阿波羅網王篤若報導/阿波羅網評論員王篤然分析,張又俠被指「向美國泄露核武核心技術」的指控表面震撼,但若放在中共一貫的政治鬥爭傳統中審視,其可信度極低,更像是又一次典型的構陷工程。中共處理內部高層異己時,最擅長的就是給對方扣上「通美、叛國」這類不可逆的終極罪名,用以徹底抹殺對方的政治生命,同時為最高層的清洗行動建立「絕對正當性」。
最典型的歷史案例就是六四後鄧小平默許對趙紫陽的構陷。程曉農披露,當時公安部長王芳在內部高層會議上公開宣稱趙紫陽是「CIA間諜」,理由是趙通過「中國經濟體制改革研究所」與索羅斯基金會聯絡,而王芳聲稱索羅斯的基金會是CIA機構。這種構陷的真實目的,是掩蓋鄧小平未經政治局常委授權、私自調動50萬野戰軍進京的政變性質,把屠城責任轉嫁成「反擊美國滲透」。
構陷最終失敗,是因為索羅斯親自寫信給鄧小平,用極為直接的語言戳穿了這一荒謬指控。他指出:自己作為商人從未領取政府薪水,不可能替CIA工作;並強調基金會在中國的負責人竟是中共國家安全部退休副部長凌雲——若基金會是CIA機構,那等於說中共安全部在替CIA幹活。構陷邏輯被公開後,中共只能悄悄收手,趙紫陽倖免於「叛國罪」的政治毀滅。
這種「製造敵人、編造陰謀」的敘事工程並非孤例。
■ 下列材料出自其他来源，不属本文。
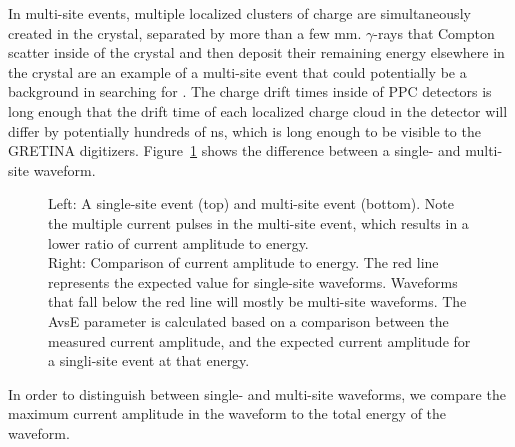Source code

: \documentclass[/main.tex]{subfiles}
\begin{document}
In multi-site events, multiple localized clusters of charge are simultaneously created in the crystal, separated by more than a few mm.
$\gamma$-rays that Compton scatter inside of the crystal and then deposit their remaining energy elsewhere in the crystal are an example of a multi-site event that could potentially be a background in searching for \znbb.
The charge drift times inside of PPC detectors is long enough that the drift time of each localized charge cloud in the detector will differ by potentially hundreds of ns, which is long enough to be visible to the GRETINA digitizers.
Figure~\ref{fig:avse} shows the difference between a single- and multi-site waveform.
\\
\begin{figure}
  \centering
  \caption[Multi-site event cut]{\label{fig:avse}
    Left: A single-site event (top) and multi-site event (bottom). Note the multiple current pulses in the multi-site event, which results in a lower ratio of current amplitude to energy.\\
    Right: Comparison of current amplitude to energy. The red line represents the expected value for single-site waveforms. Waveforms that fall below the red line will mostly be multi-site waveforms. The AvsE parameter is calculated based on a comparison between the measured current amplitude, and the expected current amplitude for a singli-site event at that energy.
  }
\end{figure}
In order to distinguish between single- and multi-site waveforms, we compare the maximum current amplitude in the waveform to the total energy of the waveform\cite{mjdavse}.
\end{document}
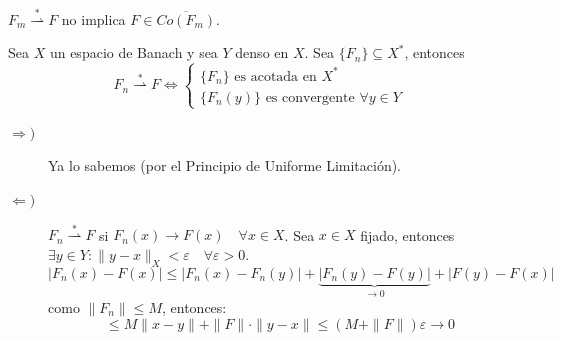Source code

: \begin{observacion}
    $F_m \overset{*}{\rightharpoonup} F$ no implica $F\in \overline{Co(F_m)}$.
\end{observacion}

\begin{ejercicio}
    Sea $X$ un espacio de Banach y sea $Y$ denso en $X$. Sea $\{F_n\} \subseteq X^*$, entonces
    \begin{equation*}
        F_n \overset{*}{\rightharpoonup} F \iff \begin{cases} \{F_n\} \text{ es acotada en } X^* \\ \{F_n(y)\} \text{ es convergente } \forall y \in Y \end{cases}
    \end{equation*}
    \begin{description}
        \item[$\Longrightarrow)$] Ya lo sabemos (por el Principio de Uniforme Limitación).
        \item[$\Longleftarrow)$] $F_n \overset{*}{\rightharpoonup} F$ si $F_n(x) \longrightarrow F(x) \quad \forall x \in X$. Sea $x \in X$ fijado, entonces \mbox{$\exists y \in Y : \|y - x\|_X < \varepsilon \quad \forall \varepsilon > 0$}.
        \[ |F_n(x) - F(x)| \le |F_n(x) - F_n(y)| + \underbrace{|F_n(y) - F(y)|}_{\to 0} + |F(y) - F(x)| \]
        como $\|F_n\| \le M$, entonces:
        \[ \le M \|x - y\| + \|F\| \cdot \|y - x\| \le (M + \|F\|) \varepsilon \longrightarrow 0 \]
    \end{description}
\end{ejercicio}

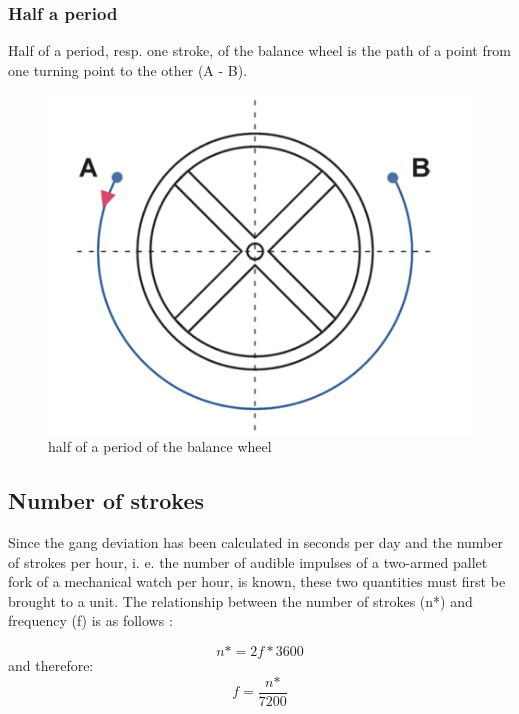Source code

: \documentclass[12pt, a4paper]{report}
\begin{document}
\subsubsection{Half a period}
Half of a period, resp. one stroke, of the balance wheel is the path of a point from one turning point to the other (A - B). \cite{Witschi_basics}
    \begin{figure}[H]
    \centering
    \includegraphics[scale=0.4]{Images/Halfperiod.png}
    
    \caption{half of a period of the balance wheel \cite{Witschi_basics}}
    \end{figure}
\bigskip
    
    \subsection{Number of strokes}
    Since the gang deviation has been calculated in seconds per day and the number of strokes per hour, i. e. the number of audible impulses of a two-armed pallet fork of a mechanical watch per hour, is known, these two quantities must first be brought to a unit. The relationship between the number of strokes (n*) and frequency (f) is as follows \cite{Krug1987}: 
    
    \begin{displaymath}
    n\text{*} = 2f*3600
     \end{displaymath}
     and therefore:
     \begin{displaymath}
      f = \frac{n\text{*}}{7200}
     \end{displaymath}
     
\end{document}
2001年的「天安門偽火」同樣是經典構陷,用自導自演的方式製造「法輪功自焚」的假象,為鎮壓尋找所謂「合理性」。從趙紫陽到法輪功,中共在需要政治敘事時對造假、設局的熟練程度早已制度化。
放回張又俠案本身,以他的級別、警衛體系與通訊限制,要「向美國泄露核武機密」在操作層面幾乎不可能發生。核武信息屬於最高等級保密體系,受多層加密、專線隔離與軍委辦公系統全流程監控。若真發生泄密,其後果將是中共核威懾體系失效、戰略格局重新洗牌。
相比之下,張又俠在裝備發展部任內涉及嚴重貪腐、派系鬥爭失利以及「不夠絕對忠誠」才是更可信的原因。這類問題不僅與火箭軍和裝備系統的全面整肅節奏一致,也與習近平近年來對軍隊不信任的加深高度契合。
因此,「泄密給美國」更像是一頂為徹底清算張又俠而量身定製的政治原罪。貪腐可能是真的,但「通敵叛國」極可能又是一次熟悉的構陷劇本。